[Dataset entries]
◇ ◇ ◇ ◇ ◇ ◇ ◇
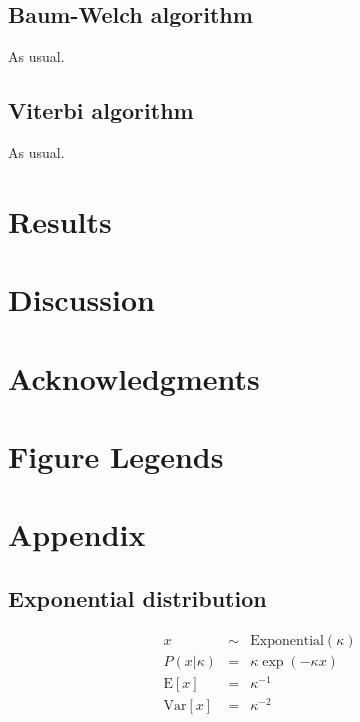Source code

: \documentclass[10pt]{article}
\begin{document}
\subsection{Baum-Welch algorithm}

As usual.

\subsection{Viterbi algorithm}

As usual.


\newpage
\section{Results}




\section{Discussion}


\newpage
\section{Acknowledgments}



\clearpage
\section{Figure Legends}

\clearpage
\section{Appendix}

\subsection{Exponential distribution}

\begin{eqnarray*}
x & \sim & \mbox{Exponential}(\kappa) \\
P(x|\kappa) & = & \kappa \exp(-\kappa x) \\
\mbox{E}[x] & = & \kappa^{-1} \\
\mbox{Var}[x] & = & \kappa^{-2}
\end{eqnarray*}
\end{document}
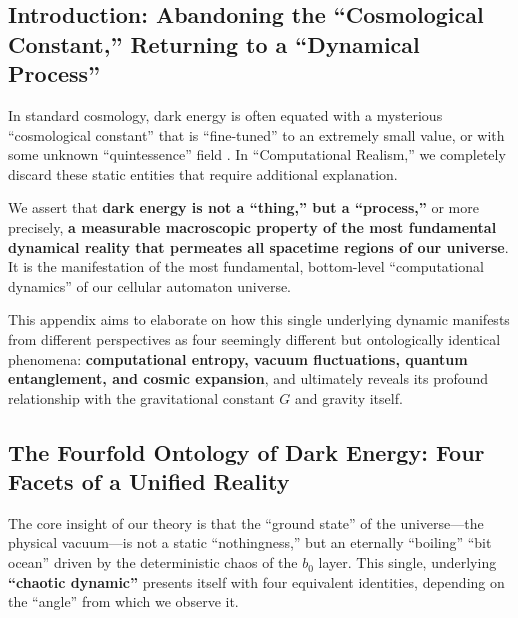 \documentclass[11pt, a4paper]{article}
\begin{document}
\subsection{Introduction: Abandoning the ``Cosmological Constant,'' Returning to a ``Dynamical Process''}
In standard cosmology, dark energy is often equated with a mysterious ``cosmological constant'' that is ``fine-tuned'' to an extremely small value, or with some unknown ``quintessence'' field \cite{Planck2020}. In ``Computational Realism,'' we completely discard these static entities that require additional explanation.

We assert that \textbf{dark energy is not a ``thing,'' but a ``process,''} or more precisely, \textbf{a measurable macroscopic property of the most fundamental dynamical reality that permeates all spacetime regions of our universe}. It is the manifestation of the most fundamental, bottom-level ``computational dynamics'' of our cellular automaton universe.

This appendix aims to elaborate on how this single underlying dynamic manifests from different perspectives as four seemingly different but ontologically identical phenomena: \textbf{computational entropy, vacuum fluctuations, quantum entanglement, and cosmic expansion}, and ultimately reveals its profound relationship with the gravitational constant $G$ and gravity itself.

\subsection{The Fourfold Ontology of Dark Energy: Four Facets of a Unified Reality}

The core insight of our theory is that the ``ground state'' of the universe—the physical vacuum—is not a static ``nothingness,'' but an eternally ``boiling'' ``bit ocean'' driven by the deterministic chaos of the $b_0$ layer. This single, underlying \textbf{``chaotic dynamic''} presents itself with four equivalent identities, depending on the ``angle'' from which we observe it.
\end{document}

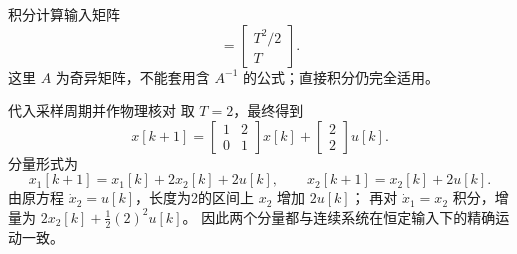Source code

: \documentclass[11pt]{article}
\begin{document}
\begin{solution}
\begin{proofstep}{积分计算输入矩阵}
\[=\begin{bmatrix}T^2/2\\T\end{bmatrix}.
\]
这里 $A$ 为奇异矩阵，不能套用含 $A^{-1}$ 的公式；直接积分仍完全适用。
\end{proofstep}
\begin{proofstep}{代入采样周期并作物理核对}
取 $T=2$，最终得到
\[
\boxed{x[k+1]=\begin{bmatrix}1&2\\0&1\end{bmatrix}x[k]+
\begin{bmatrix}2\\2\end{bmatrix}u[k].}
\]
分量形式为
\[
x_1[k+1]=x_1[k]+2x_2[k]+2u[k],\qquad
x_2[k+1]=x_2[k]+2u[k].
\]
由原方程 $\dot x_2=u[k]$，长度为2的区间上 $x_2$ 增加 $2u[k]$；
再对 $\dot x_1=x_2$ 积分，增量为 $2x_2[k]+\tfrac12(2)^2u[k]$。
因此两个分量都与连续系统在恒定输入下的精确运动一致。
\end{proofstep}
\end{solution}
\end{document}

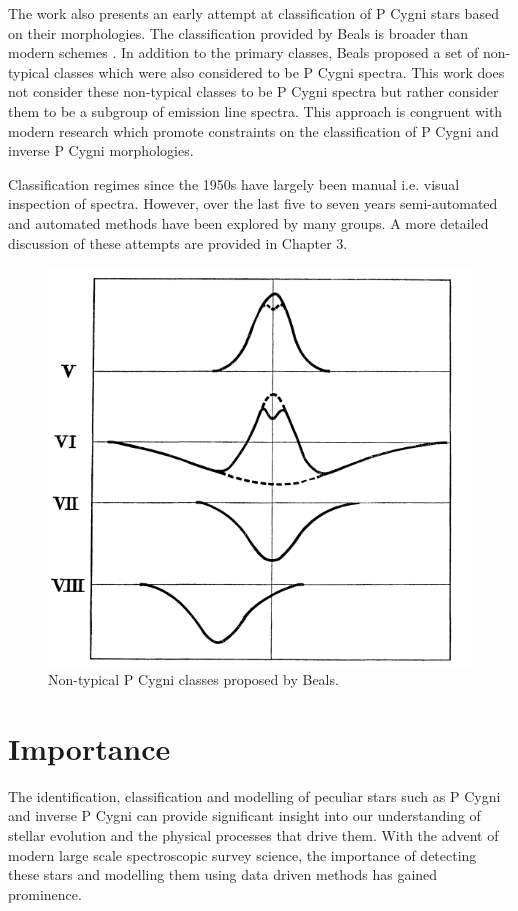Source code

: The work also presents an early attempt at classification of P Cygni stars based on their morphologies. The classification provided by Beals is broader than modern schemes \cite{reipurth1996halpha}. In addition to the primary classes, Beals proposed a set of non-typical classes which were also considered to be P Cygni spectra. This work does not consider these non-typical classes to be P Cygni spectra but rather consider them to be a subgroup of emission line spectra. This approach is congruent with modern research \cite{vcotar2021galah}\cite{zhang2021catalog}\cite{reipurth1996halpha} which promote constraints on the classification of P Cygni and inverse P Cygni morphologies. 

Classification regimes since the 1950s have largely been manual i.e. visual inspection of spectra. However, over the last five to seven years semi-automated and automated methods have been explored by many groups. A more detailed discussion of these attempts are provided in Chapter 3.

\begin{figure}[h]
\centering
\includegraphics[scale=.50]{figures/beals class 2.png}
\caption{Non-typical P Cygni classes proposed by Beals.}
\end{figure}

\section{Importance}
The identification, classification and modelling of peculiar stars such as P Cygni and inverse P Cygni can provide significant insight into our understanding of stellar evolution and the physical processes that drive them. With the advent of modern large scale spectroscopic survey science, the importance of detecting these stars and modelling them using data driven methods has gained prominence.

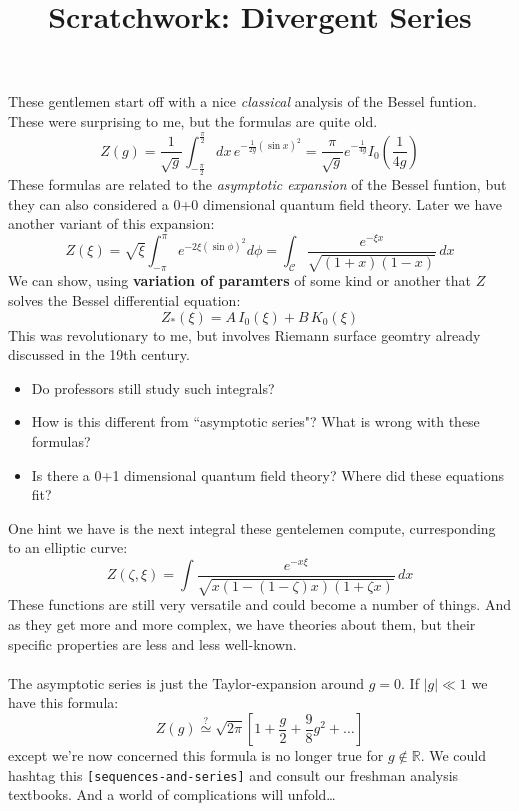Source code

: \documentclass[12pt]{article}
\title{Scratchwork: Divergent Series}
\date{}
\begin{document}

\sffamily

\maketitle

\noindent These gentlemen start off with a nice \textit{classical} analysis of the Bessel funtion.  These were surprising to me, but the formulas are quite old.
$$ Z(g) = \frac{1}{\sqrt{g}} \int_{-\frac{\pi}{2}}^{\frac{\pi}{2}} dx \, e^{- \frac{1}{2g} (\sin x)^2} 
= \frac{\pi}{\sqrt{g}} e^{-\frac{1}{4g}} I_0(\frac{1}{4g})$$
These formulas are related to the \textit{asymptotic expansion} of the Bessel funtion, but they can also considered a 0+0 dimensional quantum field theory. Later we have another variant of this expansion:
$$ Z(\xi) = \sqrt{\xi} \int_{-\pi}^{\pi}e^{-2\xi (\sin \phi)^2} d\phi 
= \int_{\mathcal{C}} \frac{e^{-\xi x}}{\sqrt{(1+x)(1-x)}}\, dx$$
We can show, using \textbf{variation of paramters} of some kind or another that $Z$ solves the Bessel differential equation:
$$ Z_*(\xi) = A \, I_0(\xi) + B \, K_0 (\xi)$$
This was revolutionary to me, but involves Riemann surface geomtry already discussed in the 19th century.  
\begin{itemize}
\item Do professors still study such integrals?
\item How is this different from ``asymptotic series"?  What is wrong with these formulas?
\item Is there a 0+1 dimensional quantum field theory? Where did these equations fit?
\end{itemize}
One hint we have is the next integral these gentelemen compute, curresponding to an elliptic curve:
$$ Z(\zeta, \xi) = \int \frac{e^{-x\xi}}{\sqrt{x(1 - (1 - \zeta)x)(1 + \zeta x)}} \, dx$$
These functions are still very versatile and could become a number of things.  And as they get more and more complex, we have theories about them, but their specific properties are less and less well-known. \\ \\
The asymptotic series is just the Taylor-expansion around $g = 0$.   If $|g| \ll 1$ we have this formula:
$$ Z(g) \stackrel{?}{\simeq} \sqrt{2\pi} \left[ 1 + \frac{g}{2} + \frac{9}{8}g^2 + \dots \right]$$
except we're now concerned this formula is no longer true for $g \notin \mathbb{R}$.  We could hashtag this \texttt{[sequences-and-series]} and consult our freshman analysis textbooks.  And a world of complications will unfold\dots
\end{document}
◇ ◇ ◇ ◇ ◇ ◇ ◇
TASK OBJECTIVE:
Without the pictures, restate all of the entries above verbatim.

WORKED SOLUTION:
Source code

: \documentclass[10pt]{article}
\begin{document}
\subsection{Baum-Welch algorithm}

As usual.

\subsection{Viterbi algorithm}

As usual.


\newpage
\section{Results}




\section{Discussion}


\newpage
\section{Acknowledgments}



\clearpage
\section{Figure Legends}

\clearpage
\section{Appendix}

\subsection{Exponential distribution}

\begin{eqnarray*}
x & \sim & \mbox{Exponential}(\kappa) \\
P(x|\kappa) & = & \kappa \exp(-\kappa x) \\
\mbox{E}[x] & = & \kappa^{-1} \\
\mbox{Var}[x] & = & \kappa^{-2}
\end{eqnarray*}
\end{document}
 \documentclass[11pt, a4paper]{article}
\begin{document}
\subsection{Introduction: Abandoning the ``Cosmological Constant,'' Returning to a ``Dynamical Process''}
In standard cosmology, dark energy is often equated with a mysterious ``cosmological constant'' that is ``fine-tuned'' to an extremely small value, or with some unknown ``quintessence'' field \cite{Planck2020}. In ``Computational Realism,'' we completely discard these static entities that require additional explanation.

We assert that \textbf{dark energy is not a ``thing,'' but a ``process,''} or more precisely, \textbf{a measurable macroscopic property of the most fundamental dynamical reality that permeates all spacetime regions of our universe}. It is the manifestation of the most fundamental, bottom-level ``computational dynamics'' of our cellular automaton universe.

This appendix aims to elaborate on how this single underlying dynamic manifests from different perspectives as four seemingly different but ontologically identical phenomena: \textbf{computational entropy, vacuum fluctuations, quantum entanglement, and cosmic expansion}, and ultimately reveals its profound relationship with the gravitational constant $G$ and gravity itself.

\subsection{The Fourfold Ontology of Dark Energy: Four Facets of a Unified Reality}

The core insight of our theory is that the ``ground state'' of the universe—the physical vacuum—is not a static ``nothingness,'' but an eternally ``boiling'' ``bit ocean'' driven by the deterministic chaos of the $b_0$ layer. This single, underlying \textbf{``chaotic dynamic''} presents itself with four equivalent identities, depending on the ``angle'' from which we observe it.
\end{document}

Source code

: \documentclass[11pt]{article}
\begin{document}
\begin{solution}
\begin{proofstep}{积分计算输入矩阵}
\[=\begin{bmatrix}T^2/2\\T\end{bmatrix}.
\]
这里 $A$ 为奇异矩阵，不能套用含 $A^{-1}$ 的公式；直接积分仍完全适用。
\end{proofstep}
\begin{proofstep}{代入采样周期并作物理核对}
取 $T=2$，最终得到
\[
\boxed{x[k+1]=\begin{bmatrix}1&2\\0&1\end{bmatrix}x[k]+
\begin{bmatrix}2\\2\end{bmatrix}u[k].}
\]
分量形式为
\[
x_1[k+1]=x_1[k]+2x_2[k]+2u[k],\qquad
x_2[k+1]=x_2[k]+2u[k].
\]
由原方程 $\dot x_2=u[k]$，长度为2的区间上 $x_2$ 增加 $2u[k]$；
再对 $\dot x_1=x_2$ 积分，增量为 $2x_2[k]+\tfrac12(2)^2u[k]$。
因此两个分量都与连续系统在恒定输入下的精确运动一致。
\end{proofstep}
\end{solution}
\end{document}

Source code

: The work also presents an early attempt at classification of P Cygni stars based on their morphologies. The classification provided by Beals is broader than modern schemes \cite{reipurth1996halpha}. In addition to the primary classes, Beals proposed a set of non-typical classes which were also considered to be P Cygni spectra. This work does not consider these non-typical classes to be P Cygni spectra but rather consider them to be a subgroup of emission line spectra. This approach is congruent with modern research \cite{vcotar2021galah}\cite{zhang2021catalog}\cite{reipurth1996halpha} which promote constraints on the classification of P Cygni and inverse P Cygni morphologies. 

Classification regimes since the 1950s have largely been manual i.e. visual inspection of spectra. However, over the last five to seven years semi-automated and automated methods have been explored by many groups. A more detailed discussion of these attempts are provided in Chapter 3.

\begin{figure}[h]
\centering
\includegraphics[scale=.50]{figures/beals class 2.png}
\caption{Non-typical P Cygni classes proposed by Beals.}
\end{figure}

\section{Importance}
The identification, classification and modelling of peculiar stars such as P Cygni and inverse P Cygni can provide significant insight into our understanding of stellar evolution and the physical processes that drive them. With the advent of modern large scale spectroscopic survey science, the importance of detecting these stars and modelling them using data driven methods has gained prominence.

Source code

: \documentclass[12pt]{article}
\title{Scratchwork: Divergent Series}
\date{}
\begin{document}

\sffamily

\maketitle

\noindent These gentlemen start off with a nice \textit{classical} analysis of the Bessel funtion.  These were surprising to me, but the formulas are quite old.
$$ Z(g) = \frac{1}{\sqrt{g}} \int_{-\frac{\pi}{2}}^{\frac{\pi}{2}} dx \, e^{- \frac{1}{2g} (\sin x)^2} 
= \frac{\pi}{\sqrt{g}} e^{-\frac{1}{4g}} I_0(\frac{1}{4g})$$
These formulas are related to the \textit{asymptotic expansion} of the Bessel funtion, but they can also considered a 0+0 dimensional quantum field theory. Later we have another variant of this expansion:
$$ Z(\xi) = \sqrt{\xi} \int_{-\pi}^{\pi}e^{-2\xi (\sin \phi)^2} d\phi 
= \int_{\mathcal{C}} \frac{e^{-\xi x}}{\sqrt{(1+x)(1-x)}}\, dx$$
We can show, using \textbf{variation of paramters} of some kind or another that $Z$ solves the Bessel differential equation:
$$ Z_*(\xi) = A \, I_0(\xi) + B \, K_0 (\xi)$$
This was revolutionary to me, but involves Riemann surface geomtry already discussed in the 19th century.  
\begin{itemize}
\item Do professors still study such integrals?
\item How is this different from ``asymptotic series"?  What is wrong with these formulas?
\item Is there a 0+1 dimensional quantum field theory? Where did these equations fit?
\end{itemize}
One hint we have is the next integral these gentelemen compute, curresponding to an elliptic curve:
$$ Z(\zeta, \xi) = \int \frac{e^{-x\xi}}{\sqrt{x(1 - (1 - \zeta)x)(1 + \zeta x)}} \, dx$$
These functions are still very versatile and could become a number of things.  And as they get more and more complex, we have theories about them, but their specific properties are less and less well-known. \\ \\
The asymptotic series is just the Taylor-expansion around $g = 0$.   If $|g| \ll 1$ we have this formula:
$$ Z(g) \stackrel{?}{\simeq} \sqrt{2\pi} \left[ 1 + \frac{g}{2} + \frac{9}{8}g^2 + \dots \right]$$
except we're now concerned this formula is no longer true for $g \notin \mathbb{R}$.  We could hashtag this \texttt{[sequences-and-series]} and consult our freshman analysis textbooks.  And a world of complications will unfold\dots
\end{document}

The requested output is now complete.